Diamond thought at first he was the only living soul inside. He stood for some minutes before a youthful barman rose by stages behind the bar: head, shoulders, then full torso.
“Sorry, mate. I was down the cellar changing a keg. What’ll you have?”
“Actually I’m working.” He showed his warrant card. “Does Larry Lincoln come in at all these days?”
The barman tensed at the name and then said, “I wouldn’t know.”
“You mean you know but you wouldn’t care to say.”
“I do three days a week, that’s all.”
“I wasn’t asking about your employment, but as you’ve brought it up I hope you’re fully taxed and insured. What’s your name?”
“Steve. I don’t know every customer that comes in, that’s all I’m saying.”
“You said a lot more with your body language when I spoke Larry’s name. It’s obvious you know who he is, so stop wriggling and give me a straight answer. He drinks here lunchtimes, right?”
“Not every day,” Steve—if that was his real name—said.
Diamond pulled out a stool and perched on it. “I’ll wait for him. What bitters do you have? Draw me a half of Directors. And then I’ll be watching you, just so you aren’t tempted to use a phone.”

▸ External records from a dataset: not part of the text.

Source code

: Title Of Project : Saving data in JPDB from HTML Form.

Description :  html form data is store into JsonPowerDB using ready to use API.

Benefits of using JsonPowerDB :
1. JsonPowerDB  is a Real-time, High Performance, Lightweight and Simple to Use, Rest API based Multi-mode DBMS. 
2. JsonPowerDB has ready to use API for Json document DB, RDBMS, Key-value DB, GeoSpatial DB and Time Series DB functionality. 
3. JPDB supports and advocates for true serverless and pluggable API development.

The trail had better not go cold here. Cyril Hardstaff had become central to the crimes under investigation and if he was really being pursued by Larry Lincoln, his situation had been desperate enough to fuel a major crime.
Steve the barman had filled the glass and taken the money and was a picture of unease, biting his thumbnail. When someone else came in, he twitched like a horse under attack from flies.
The newcomer wasn’t Lincoln. He didn’t buy a drink or say anything. He was carrying a metal case the size and shape of a rifle. Without as much as a glance, he crossed the bar, opened a door and was heard mounting a staircase.